Présentation « Die Welt »
« Die Welt » est un journal quotidien allemand, créé en 1946 à Hambourg par les puissances victorieuses de la Seconde Guerre mondiale dans la zone d’occupation britannique. Le journal fait partie des plus grands journaux nationaux en Allemagne. Son courant de pensée politique pourrait correspondre au centre droit et à une tendance libérale en matière d’économie.
Rob Savelbery a écrit l’article suivant, qui a été publié le 13 novembre 2013 sur le site web du journal. C’est un journaliste néerlandais travaillant pour « De Telegraaf » à Berlin ainsi que pour plusieurs journaux allemands.
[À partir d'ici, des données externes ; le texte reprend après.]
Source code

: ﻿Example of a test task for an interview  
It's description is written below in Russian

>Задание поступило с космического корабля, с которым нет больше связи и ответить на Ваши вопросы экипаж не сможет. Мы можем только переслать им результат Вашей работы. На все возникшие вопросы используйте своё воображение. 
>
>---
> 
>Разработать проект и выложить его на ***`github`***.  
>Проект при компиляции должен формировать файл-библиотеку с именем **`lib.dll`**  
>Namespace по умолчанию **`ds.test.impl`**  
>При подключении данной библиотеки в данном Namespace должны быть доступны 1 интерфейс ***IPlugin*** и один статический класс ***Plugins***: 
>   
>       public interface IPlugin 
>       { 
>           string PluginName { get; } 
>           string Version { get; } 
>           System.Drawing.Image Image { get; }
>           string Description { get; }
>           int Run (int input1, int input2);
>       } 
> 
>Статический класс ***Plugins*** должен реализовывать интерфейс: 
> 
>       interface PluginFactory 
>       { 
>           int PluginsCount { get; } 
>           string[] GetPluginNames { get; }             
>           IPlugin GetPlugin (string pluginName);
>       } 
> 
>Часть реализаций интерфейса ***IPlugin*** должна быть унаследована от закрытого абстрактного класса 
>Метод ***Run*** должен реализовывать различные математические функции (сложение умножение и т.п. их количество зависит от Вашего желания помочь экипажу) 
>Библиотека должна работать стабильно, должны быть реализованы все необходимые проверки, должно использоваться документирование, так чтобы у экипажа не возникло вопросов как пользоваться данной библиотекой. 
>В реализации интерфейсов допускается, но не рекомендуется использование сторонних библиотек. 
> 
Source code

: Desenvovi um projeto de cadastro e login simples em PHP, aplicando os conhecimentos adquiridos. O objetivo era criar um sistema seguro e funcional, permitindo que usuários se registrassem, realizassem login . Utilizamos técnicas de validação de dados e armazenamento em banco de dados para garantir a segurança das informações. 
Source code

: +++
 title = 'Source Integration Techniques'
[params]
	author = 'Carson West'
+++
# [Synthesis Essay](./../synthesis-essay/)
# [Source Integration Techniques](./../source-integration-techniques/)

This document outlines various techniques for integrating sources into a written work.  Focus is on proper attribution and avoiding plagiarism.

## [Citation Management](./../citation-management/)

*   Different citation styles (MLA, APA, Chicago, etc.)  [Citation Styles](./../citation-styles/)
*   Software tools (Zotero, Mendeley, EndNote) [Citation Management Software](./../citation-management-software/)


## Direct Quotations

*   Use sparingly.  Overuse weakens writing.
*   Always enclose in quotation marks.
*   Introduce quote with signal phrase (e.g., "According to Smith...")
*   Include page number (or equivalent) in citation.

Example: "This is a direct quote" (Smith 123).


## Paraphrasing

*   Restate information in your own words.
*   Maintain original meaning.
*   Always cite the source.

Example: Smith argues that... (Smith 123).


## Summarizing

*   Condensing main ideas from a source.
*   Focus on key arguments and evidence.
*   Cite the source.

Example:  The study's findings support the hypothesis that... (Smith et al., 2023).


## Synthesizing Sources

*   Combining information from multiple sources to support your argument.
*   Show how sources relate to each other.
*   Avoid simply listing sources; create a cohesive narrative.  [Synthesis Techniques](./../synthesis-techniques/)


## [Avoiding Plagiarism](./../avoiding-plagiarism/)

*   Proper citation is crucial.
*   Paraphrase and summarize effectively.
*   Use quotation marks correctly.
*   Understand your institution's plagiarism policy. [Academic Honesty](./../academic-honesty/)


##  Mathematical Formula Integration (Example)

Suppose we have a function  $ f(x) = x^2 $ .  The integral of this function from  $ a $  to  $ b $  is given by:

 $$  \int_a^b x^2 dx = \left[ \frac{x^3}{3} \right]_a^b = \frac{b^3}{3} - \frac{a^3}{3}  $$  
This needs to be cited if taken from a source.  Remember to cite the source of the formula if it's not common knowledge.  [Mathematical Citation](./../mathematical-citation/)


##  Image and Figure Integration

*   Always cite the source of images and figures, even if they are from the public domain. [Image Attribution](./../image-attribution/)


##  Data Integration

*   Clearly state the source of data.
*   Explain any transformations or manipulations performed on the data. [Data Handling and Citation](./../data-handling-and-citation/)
Il évoque dans cet article la formation d’une alliance populiste de droite entre le parti « Partij voor de Vrijheid », un parti populiste de droite néerlandais, et le « Front national », un parti d’extrême droite français. Les deux chefs des partis se sont rejoints à La Haye aux Pays-Bas pour discuter de cette alliance. Une alliance entre les partis de droite pourrait les aider à former un groupe parlementaire au Parlement européen afin d’avoir plus de poids dans les votes. L’annonce d’une telle alliance est en fait intéressante en prévision des élections européennes de l’année prochaine, car le Front national est actuellement le plus grand parti dans les sondages actuels en France.
„Libérer l’Europe du monstre de Bruxelles“
Les deux ont des cheveux blonds et n’aiment pas l’Union européenne. Voilà les seuls points communs des populistes de droite Geert Wilders et Marine Le Pen. Malgré tout, les deux conclurent une alliance. Est-ce que l’Europe doit avoir peur ?
Geert Wilders a accueilli son invitée française Marine Le Pen lorsqu’il était le premier ministre des Pays-Bas. Son arrivée devant le siège du parlement à La Haye ressemblait à une visite officielle : avec des policiers, qui ont retenu des spectateurs derrière des barrières, deux stars politiques blondes, souriantes et portant des vestes bleues fines et enfin des photographes, qui ont capturé sans arrêt les moindres gestes de cette amitié.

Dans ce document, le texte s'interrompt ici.